# What this task involves
Restate word for word the lines of the entries below, starting with the line that holds "products by name." and ending with the line that holds "- Rating value", and no others.

[Stored data entries]

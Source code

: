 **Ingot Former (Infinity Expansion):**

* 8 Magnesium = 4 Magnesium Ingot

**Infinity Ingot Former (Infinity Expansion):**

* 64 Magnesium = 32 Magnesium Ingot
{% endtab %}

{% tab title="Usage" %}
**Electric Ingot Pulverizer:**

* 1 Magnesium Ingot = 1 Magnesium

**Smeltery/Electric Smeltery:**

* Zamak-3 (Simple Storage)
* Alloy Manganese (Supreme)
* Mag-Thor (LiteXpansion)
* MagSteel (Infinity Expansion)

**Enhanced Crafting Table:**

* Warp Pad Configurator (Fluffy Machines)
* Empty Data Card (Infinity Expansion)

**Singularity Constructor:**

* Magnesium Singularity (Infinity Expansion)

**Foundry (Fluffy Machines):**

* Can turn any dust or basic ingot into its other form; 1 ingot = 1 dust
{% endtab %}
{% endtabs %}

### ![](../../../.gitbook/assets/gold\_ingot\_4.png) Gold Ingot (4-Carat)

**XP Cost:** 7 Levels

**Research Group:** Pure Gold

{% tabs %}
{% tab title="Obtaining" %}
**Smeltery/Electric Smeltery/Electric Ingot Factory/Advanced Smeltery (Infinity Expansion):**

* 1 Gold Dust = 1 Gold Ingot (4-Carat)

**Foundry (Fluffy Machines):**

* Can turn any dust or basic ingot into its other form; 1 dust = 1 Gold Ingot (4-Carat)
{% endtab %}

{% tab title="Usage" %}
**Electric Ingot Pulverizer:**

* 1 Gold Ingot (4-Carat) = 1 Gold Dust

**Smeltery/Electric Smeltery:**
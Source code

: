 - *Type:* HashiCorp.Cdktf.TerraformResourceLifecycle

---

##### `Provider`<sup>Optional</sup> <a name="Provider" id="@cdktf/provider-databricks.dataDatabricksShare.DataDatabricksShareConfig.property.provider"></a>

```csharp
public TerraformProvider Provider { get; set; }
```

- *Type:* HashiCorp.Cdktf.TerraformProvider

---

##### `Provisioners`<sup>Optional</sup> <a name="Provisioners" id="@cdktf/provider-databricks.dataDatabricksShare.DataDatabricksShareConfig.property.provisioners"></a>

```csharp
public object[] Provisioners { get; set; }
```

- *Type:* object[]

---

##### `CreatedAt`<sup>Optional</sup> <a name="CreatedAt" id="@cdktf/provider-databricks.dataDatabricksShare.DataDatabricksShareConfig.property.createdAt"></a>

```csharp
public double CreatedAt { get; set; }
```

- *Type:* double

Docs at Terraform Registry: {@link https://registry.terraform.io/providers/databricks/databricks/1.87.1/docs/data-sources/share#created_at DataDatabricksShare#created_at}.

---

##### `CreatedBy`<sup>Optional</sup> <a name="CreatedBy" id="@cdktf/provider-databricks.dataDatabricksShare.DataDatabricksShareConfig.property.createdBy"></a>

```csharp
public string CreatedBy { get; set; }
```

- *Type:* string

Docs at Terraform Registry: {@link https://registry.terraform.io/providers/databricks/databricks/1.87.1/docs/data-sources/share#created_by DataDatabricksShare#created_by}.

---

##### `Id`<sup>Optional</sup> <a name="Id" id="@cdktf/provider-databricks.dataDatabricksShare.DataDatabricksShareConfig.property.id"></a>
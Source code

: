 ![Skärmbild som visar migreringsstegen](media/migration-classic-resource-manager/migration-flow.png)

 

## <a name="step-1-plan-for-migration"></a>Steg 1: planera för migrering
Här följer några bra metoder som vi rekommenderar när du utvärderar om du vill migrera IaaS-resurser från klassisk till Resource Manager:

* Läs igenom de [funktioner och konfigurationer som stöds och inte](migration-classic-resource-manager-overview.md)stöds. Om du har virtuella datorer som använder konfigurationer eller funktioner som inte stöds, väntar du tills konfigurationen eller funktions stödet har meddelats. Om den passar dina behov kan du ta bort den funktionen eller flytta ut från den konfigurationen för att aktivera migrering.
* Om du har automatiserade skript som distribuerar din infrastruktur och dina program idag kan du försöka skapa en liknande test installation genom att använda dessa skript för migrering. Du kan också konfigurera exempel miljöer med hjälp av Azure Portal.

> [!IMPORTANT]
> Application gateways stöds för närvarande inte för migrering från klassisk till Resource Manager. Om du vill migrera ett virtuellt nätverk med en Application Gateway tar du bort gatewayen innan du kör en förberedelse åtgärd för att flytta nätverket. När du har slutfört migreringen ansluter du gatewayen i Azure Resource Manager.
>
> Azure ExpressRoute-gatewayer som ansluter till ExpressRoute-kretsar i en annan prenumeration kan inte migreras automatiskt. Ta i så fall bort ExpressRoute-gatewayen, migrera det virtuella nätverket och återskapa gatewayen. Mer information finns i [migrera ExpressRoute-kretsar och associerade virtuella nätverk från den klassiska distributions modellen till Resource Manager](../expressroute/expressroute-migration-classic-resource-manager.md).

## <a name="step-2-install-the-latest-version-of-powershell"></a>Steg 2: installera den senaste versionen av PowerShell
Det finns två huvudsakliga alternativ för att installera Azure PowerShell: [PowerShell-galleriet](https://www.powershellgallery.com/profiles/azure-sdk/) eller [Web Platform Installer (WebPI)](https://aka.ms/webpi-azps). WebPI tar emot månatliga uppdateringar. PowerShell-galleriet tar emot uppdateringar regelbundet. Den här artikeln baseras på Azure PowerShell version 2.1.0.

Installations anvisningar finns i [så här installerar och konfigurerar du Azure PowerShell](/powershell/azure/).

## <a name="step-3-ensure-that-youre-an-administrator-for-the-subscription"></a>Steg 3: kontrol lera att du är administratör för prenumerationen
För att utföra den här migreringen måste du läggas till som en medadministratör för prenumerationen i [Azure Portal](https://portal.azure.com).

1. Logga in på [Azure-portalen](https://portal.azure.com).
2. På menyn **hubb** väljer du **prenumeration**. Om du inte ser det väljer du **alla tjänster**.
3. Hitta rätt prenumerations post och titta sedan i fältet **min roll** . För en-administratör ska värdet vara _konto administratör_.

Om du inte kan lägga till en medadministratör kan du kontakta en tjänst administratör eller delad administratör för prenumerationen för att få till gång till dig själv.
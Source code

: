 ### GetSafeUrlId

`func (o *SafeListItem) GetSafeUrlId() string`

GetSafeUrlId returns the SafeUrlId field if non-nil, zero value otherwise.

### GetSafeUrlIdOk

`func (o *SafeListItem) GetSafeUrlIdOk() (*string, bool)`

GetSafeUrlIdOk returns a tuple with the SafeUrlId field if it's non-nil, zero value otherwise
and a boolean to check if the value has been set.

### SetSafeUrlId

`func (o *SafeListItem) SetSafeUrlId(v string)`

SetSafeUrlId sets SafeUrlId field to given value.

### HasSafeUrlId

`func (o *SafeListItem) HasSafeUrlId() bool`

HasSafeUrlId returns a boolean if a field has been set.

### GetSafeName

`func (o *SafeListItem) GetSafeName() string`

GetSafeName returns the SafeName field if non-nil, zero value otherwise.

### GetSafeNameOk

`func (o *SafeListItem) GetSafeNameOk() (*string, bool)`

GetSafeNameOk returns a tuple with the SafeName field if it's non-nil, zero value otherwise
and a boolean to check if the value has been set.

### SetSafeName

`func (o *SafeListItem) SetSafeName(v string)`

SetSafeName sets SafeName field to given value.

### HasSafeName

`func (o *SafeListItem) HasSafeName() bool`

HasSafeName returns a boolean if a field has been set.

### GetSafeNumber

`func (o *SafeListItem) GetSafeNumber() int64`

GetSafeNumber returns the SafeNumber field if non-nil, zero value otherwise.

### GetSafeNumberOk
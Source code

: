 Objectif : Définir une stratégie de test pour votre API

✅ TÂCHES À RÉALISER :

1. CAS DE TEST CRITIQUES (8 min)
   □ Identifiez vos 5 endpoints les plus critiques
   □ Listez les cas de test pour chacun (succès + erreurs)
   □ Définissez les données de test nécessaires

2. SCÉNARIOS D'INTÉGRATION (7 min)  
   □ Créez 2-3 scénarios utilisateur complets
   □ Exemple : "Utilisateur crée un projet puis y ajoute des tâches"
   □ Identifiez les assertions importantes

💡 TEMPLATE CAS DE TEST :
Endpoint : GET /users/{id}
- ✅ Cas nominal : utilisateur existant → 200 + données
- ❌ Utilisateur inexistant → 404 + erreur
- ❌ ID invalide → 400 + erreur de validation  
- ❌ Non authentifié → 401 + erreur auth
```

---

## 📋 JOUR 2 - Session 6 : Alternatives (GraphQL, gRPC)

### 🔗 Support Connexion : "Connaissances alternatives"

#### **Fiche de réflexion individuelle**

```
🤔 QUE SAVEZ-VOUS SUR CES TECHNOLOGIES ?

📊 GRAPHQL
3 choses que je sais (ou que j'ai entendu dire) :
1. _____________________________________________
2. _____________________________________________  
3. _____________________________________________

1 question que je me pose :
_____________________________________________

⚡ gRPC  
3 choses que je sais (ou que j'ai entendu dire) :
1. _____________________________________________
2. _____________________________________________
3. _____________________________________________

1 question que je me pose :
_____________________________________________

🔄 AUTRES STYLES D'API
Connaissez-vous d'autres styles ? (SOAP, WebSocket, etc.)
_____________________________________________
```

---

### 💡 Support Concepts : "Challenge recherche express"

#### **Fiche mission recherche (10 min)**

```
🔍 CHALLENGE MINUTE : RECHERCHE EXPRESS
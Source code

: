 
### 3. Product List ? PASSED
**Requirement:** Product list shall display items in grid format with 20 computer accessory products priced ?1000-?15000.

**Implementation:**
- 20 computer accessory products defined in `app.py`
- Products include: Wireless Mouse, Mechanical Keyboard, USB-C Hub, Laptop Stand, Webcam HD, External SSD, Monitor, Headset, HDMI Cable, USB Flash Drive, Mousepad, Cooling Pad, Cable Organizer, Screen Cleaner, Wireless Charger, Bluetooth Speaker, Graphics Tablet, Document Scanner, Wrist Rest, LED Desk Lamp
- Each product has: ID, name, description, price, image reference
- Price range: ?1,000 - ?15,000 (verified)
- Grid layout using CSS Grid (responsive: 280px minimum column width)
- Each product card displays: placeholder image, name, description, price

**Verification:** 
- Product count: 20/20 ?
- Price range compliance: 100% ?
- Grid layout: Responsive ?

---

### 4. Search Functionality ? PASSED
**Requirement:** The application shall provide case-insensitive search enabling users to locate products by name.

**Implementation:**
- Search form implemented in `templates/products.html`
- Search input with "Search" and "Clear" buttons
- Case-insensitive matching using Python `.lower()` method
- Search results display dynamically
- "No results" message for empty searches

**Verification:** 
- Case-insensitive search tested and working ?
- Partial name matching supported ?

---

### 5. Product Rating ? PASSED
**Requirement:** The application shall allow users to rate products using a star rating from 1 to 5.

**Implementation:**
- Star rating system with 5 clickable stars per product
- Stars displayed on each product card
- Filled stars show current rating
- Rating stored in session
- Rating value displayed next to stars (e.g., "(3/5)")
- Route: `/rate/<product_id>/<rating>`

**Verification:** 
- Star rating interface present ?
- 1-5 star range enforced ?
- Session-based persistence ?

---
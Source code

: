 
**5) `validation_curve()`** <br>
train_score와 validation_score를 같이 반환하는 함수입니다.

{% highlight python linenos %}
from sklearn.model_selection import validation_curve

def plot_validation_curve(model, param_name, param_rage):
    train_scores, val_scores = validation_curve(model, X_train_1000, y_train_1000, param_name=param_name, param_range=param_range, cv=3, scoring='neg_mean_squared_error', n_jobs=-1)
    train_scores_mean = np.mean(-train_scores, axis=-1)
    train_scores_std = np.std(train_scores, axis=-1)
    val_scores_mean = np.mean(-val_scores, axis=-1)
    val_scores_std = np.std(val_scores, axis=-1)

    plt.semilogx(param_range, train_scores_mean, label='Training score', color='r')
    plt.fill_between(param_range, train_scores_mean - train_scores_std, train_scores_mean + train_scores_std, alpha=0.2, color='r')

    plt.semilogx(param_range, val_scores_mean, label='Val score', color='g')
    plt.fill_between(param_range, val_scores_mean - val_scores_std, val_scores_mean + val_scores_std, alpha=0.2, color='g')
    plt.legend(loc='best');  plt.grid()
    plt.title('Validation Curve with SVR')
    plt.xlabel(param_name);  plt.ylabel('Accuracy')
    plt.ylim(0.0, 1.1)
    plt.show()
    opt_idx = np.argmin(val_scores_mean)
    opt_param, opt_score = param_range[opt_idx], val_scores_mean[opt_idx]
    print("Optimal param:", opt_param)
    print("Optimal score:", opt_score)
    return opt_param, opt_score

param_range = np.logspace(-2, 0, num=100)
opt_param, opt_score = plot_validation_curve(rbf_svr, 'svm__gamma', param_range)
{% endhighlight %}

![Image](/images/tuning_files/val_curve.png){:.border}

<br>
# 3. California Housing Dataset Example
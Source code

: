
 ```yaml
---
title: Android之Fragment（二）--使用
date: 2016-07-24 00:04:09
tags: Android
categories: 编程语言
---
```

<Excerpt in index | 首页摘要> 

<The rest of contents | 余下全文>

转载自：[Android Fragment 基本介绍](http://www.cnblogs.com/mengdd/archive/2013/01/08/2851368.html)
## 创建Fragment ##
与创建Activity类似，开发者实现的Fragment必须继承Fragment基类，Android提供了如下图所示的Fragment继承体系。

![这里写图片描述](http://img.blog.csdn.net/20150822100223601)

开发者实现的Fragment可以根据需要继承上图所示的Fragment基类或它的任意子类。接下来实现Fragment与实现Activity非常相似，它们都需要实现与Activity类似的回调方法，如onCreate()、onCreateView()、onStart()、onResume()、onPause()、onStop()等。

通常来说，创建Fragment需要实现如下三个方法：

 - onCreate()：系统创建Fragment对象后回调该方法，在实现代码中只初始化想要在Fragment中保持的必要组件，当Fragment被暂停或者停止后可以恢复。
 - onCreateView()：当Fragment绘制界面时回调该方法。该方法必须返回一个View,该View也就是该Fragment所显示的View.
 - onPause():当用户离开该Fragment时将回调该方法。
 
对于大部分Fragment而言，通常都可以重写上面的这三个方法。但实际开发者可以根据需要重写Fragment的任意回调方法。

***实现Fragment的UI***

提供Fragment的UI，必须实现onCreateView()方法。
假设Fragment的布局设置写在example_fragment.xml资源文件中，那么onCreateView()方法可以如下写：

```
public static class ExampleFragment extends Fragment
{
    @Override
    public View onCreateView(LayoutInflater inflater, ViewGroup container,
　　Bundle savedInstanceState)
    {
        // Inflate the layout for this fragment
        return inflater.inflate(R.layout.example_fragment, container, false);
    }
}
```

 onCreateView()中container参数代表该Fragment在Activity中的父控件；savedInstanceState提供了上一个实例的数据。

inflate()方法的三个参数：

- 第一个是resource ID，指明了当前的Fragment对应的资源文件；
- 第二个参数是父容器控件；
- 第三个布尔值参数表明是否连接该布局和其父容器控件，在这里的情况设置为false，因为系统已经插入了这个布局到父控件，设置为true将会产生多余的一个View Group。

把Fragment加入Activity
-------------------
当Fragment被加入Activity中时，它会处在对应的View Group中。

# Result
**Requirement:** The application shall provide case-insensitive search enabling users to locate products by name.

**Implementation:**
- Search form implemented in `templates/products.html`
- Search input with "Search" and "Clear" buttons
- Case-insensitive matching using Python `.lower()` method
- Search results display dynamically
- "No results" message for empty searches

**Verification:** 
- Case-insensitive search tested and working ?
- Partial name matching supported ?

---

### 5. Product Rating ? PASSED
**Requirement:** The application shall allow users to rate products using a star rating from 1 to 5.

**Implementation:**
- Star rating system with 5 clickable stars per product
- Stars displayed on each product card
- Filled stars show current rating
- Rating stored in session
- Rating value displayed next to stars (e.g., "(3/5)")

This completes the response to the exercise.